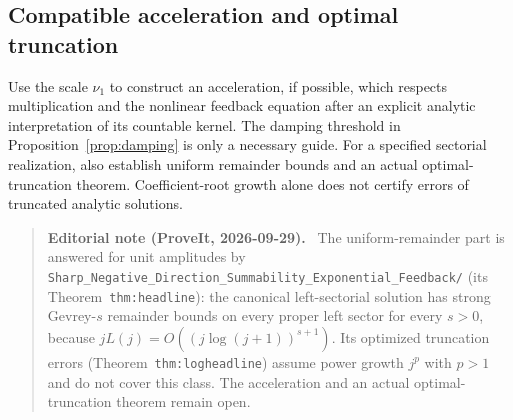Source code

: \documentclass[11pt,a4paper]{article}
\numberwithin{equation}{section}
\theoremstyle{definition}
\theoremstyle{remark}
\newenvironment{ednote}{\par\smallskip\begin{quote}\small\raggedright\textbf{Editorial note (ProveIt, 2026-09-29).}\ }{\end{quote}\smallskip}
\begin{document}
\subsection{Compatible acceleration and optimal truncation}
Use the scale $\nu_1$ to construct an acceleration, if possible, which
respects multiplication and the nonlinear feedback equation after an
explicit analytic interpretation of its countable kernel. The damping
threshold in Proposition~\ref{prop:damping} is only a necessary guide.
For a specified sectorial realization, also establish uniform remainder
bounds and an actual optimal-truncation theorem. Coefficient-root growth
alone does not certify errors of truncated analytic solutions.
\begin{ednote}
The uniform-remainder part is answered for unit amplitudes by
\nolinkurl{Sharp_Negative_Direction_Summability_Exponential_Feedback/}
(its Theorem~\texttt{thm:headline}): the canonical left-sectorial solution has
strong Gevrey-$s$ remainder bounds on every proper left sector for every
$s>0$, because $jL(j)=O((j\log(j+1))^{s+1})$. Its optimized truncation
errors (Theorem~\texttt{thm:logheadline}) assume power growth $j^p$ with $p>1$ and
do not cover this class. The acceleration and an actual optimal-truncation
theorem remain open.
\end{ednote}
\end{document}
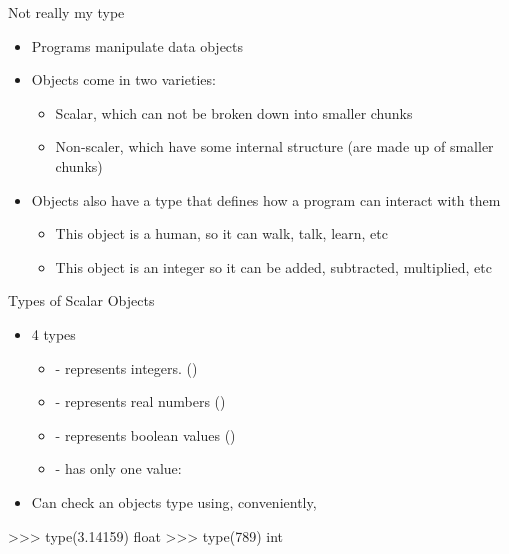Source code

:\documentclass[pdf, aspectratio=169, 12pt]{beamer}
\begin{document}
\begin{frame}{Not really my type}
	\begin{itemize}
		\item Programs manipulate \alert{data objects}
		\item Objects come in two varieties:
			\begin{itemize}
				\item Scalar, which can not be broken down into smaller chunks
				\item Non-scaler, which have some internal structure (are made up of smaller chunks)
			\end{itemize}
		\item Objects also have a \alert{type} that defines how a program can interact with them
			\begin{itemize}
				\item This object is a human, so it can walk, talk, learn, etc
				\item This object is an integer so it can be added, subtracted, multiplied, etc
			\end{itemize}
	\end{itemize}
\end{frame}

\begin{frame}[fragile]{Types of Scalar Objects}
	\begin{itemize}
		\item 4 types
		\begin{itemize}
			\item {} - represents integers. ()
			\item {} - represents real numbers ()
			\item {} - represents boolean values ()
			\item {} - has only one value: 
		\end{itemize}
		\item Can check an objects type using, conveniently, 
	\end{itemize}
	\pause
	\begin{pythoncode}
		>>> type(3.14159)
		float
		>>> type(789)
		int
	\end{pythoncode}
\end{frame}
\end{document}
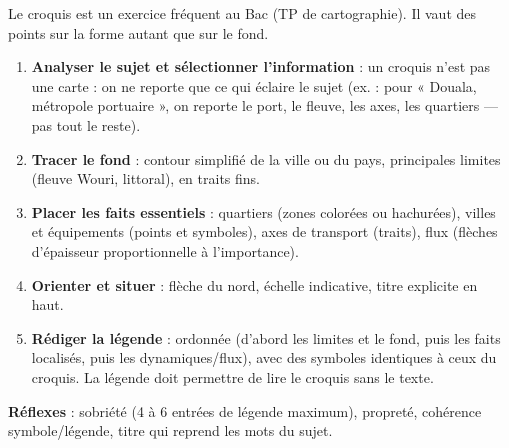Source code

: \documentclass[11pt]{article}
\begin{document}
\begin{methode}
Le croquis est un exercice fréquent au Bac (TP de cartographie). Il vaut des points sur la forme autant que sur le fond.
\begin{enumerate}
\item \textbf{Analyser le sujet et sélectionner l'information} : un croquis n'est pas une carte : on ne reporte que ce qui éclaire le sujet (ex. : pour « Douala, métropole portuaire », on reporte le port, le fleuve, les axes, les quartiers — pas tout le reste).
\item \textbf{Tracer le fond} : contour simplifié de la ville ou du pays, principales limites (fleuve Wouri, littoral), en traits fins.
\item \textbf{Placer les faits essentiels} : quartiers (zones colorées ou hachurées), villes et équipements (points et symboles), axes de transport (traits), flux (flèches d'épaisseur proportionnelle à l'importance).
\item \textbf{Orienter et situer} : flèche du nord, échelle indicative, titre explicite en haut.
\item \textbf{Rédiger la légende} : ordonnée (d'abord les limites et le fond, puis les faits localisés, puis les dynamiques/flux), avec des symboles identiques à ceux du croquis. La légende doit permettre de lire le croquis sans le texte.
\end{enumerate}
\textbf{Réflexes} : sobriété (4 à 6 entrées de légende maximum), propreté, cohérence symbole/légende, titre qui reprend les mots du sujet.
\end{methode}
\end{document}
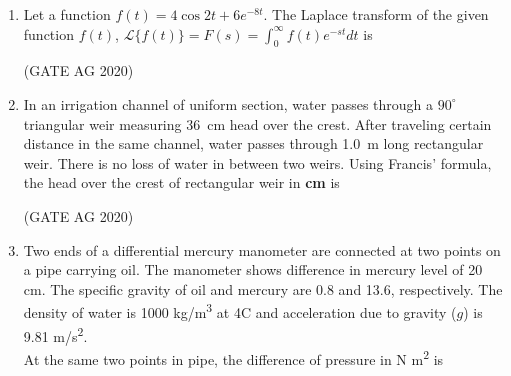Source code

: \documentclass[journal]{IEEEtran}
\begin{document}
\begin{enumerate}
\medskip

\item 
Let a function $f(t) = 4\cos{2t} + 6e^{-8t}$. The Laplace transform of the given function $f(t)$, $\mathcal{L}\{f(t)\} = F(s) = \int_0^\infty f(t)e^{-st}dt$ is

\begin{enumerate}
\end{enumerate}
\hfill(GATE AG 2020)\\

\medskip

\item 
In an irrigation channel of uniform section, water passes through a $90^\circ$ triangular weir measuring 36~cm head over the crest. After traveling certain distance in the same channel, water passes through 1.0~m long rectangular weir. There is no loss of water in between two weirs. Using Francis' formula, the head over the crest of rectangular weir in \textbf{cm} is

\begin{enumerate}
\end{enumerate}
\hfill(GATE AG 2020)\\

\medskip

\item
Two ends of a differential mercury manometer are connected at two points on a pipe carrying oil. The manometer shows difference in mercury level of 20 cm. The specific gravity of oil and mercury are 0.8 and 13.6, respectively. The density of water is 1000 kg/m\textsuperscript{3} at 4\textdegree C and acceleration due to gravity ($g$) is 9.81 m/s\textsuperscript{2}.\\
At the same two points in pipe, the difference of pressure in N m\textsuperscript{2} is


\end{enumerate}
\end{document}
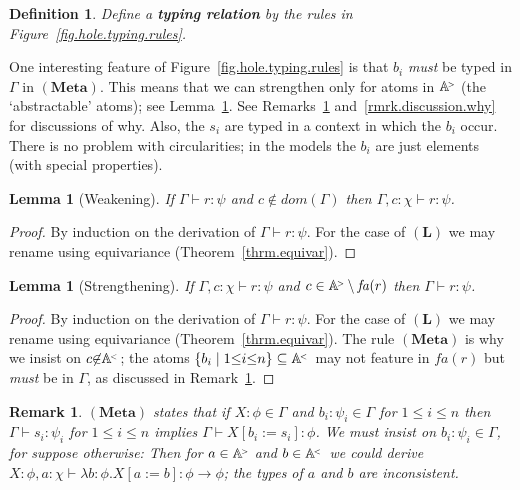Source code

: \documentclass[submission,copyright]{eptcs}
\newtheorem{lemm}[thrm]{Lemma}
\newtheorem{defn}[thrm]{Definition}
\newtheorem{rmrk}[thrm]{Remark}
\newcommand{\deffont}[1]{\textbf{#1}}
\newcommand{\f}[1]{\ensuremath{\text{$\mathit{#1}$}}}
\newcommand{\lam}[1]{\lambda{#1}.}
\newcommand{\rulefont}[1]{\ensuremath{(\mathbf{#1})}}
\newcommand{\ssm}{:=}
\newcommand{\dom}{\f{dom}}
\newcommand\fto{{\to}}
\newcommand{\fa}{\f{fa}}
\newcommand\cent{\vdash}
\newcommand\atomsdown{\mathbb A^{\hspace{-.3ex}{}_{{}^<}}}
\newcommand\atomsup{\mathbb A^{\hspace{-.3ex}{}_{{}^>}\!}} \newcommand\basesort{\tau}
\begin{document}
\begin{defn}
\label{defn.hole.typing.rules}
Define a \deffont{typing relation} by the rules in Figure~\ref{fig.hole.typing.rules}.
\end{defn}

One interesting feature of Figure~\ref{fig.hole.typing.rules} is that $b_i$ \emph{must} be typed in $\Gamma$ in \rulefont{Meta}.
This means that we can strengthen only for atoms in $\atomsup$ (the `abstractable' atoms); see Lemma~\ref{lemm.holes.strong}.
See Remarks~\ref{rmrk.why.down} and~\ref{rmrk.discussion.why} for discussions of why.
Also, the $s_i$ are typed in a context in which the $b_i$ occur.
There is no problem with circularities; in the models the $b_i$ are just elements (with special properties).


\begin{lemm}[Weakening]
\label{lemm.holes.weaken}
If $\Gamma\cent r:\psi$ and $c\not\in\dom(\Gamma)$ then $\Gamma,c{:}\chi\cent r:\psi$.
\end{lemm}
\begin{proof}
By induction on the derivation of $\Gamma\cent r:\psi$.
For the case of \rulefont{L} we may rename using equivariance (Theorem~\ref{thrm.equivar}).
\end{proof} 

\begin{lemm}[Strengthening]
\label{lemm.holes.strong}
If $\Gamma,c{:}\chi\cent r:\psi$ and $c\in\atomsup\setminus\fa(r)$ then $\Gamma\cent r:\psi$.
\end{lemm}
\begin{proof}
By induction on the derivation of $\Gamma\cent r:\psi$.
For the case of \rulefont{L} we may rename using equivariance (Theorem~\ref{thrm.equivar}).
The rule \rulefont{Meta} is why we insist on $c{\not\in}\atomsdown$; the atoms $\{b_i\mid 1{\leq}i{\leq}n\}\subseteq\atomsdown$ may not feature in $\fa(r)$ but \emph{must} be in $\Gamma$, as discussed in Remark~\ref{rmrk.why.down}.
\end{proof} 

\begin{rmrk}
\label{rmrk.why.down}
\rulefont{Meta} states that if $X{:}\phi\in\Gamma$ and $b_i{:}\psi_i\in\Gamma$ for $1{\leq}i{\leq}n$ then $\Gamma\cent s_i:\psi_i$ for $1{\leq}i{\leq}n$ implies $\Gamma\cent X[b_i{\ssm}s_i]:\phi$.
We must insist on $b_i{:}\psi_i\in\Gamma$, for suppose otherwise: 
Then for $a\in\atomsup$ and $b\in\atomsdown$ we could derive $X{:}\phi,a{:}\chi\cent \lam{b{:}\phi}X[a\ssm b]:\phi\fto\phi$; the types of $a$ and $b$ are inconsistent.
\end{rmrk}
\end{document}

- [Task goal]
Both the first line of the records above and the line containing "The uniform-remainder part" belong in the copy; please return them and every line between, exactly, minus the pictures.

- [The answer]
Source code

: \documentclass[11pt,a4paper]{article}
\numberwithin{equation}{section}
\theoremstyle{definition}
\theoremstyle{remark}
\newenvironment{ednote}{\par\smallskip\begin{quote}\small\raggedright\textbf{Editorial note (ProveIt, 2026-09-29).}\ }{\end{quote}\smallskip}
\begin{document}
\subsection{Compatible acceleration and optimal truncation}
Use the scale $\nu_1$ to construct an acceleration, if possible, which
respects multiplication and the nonlinear feedback equation after an
explicit analytic interpretation of its countable kernel. The damping
threshold in Proposition~\ref{prop:damping} is only a necessary guide.
For a specified sectorial realization, also establish uniform remainder
bounds and an actual optimal-truncation theorem. Coefficient-root growth
alone does not certify errors of truncated analytic solutions.
\begin{ednote}
The uniform-remainder part is answered for unit amplitudes by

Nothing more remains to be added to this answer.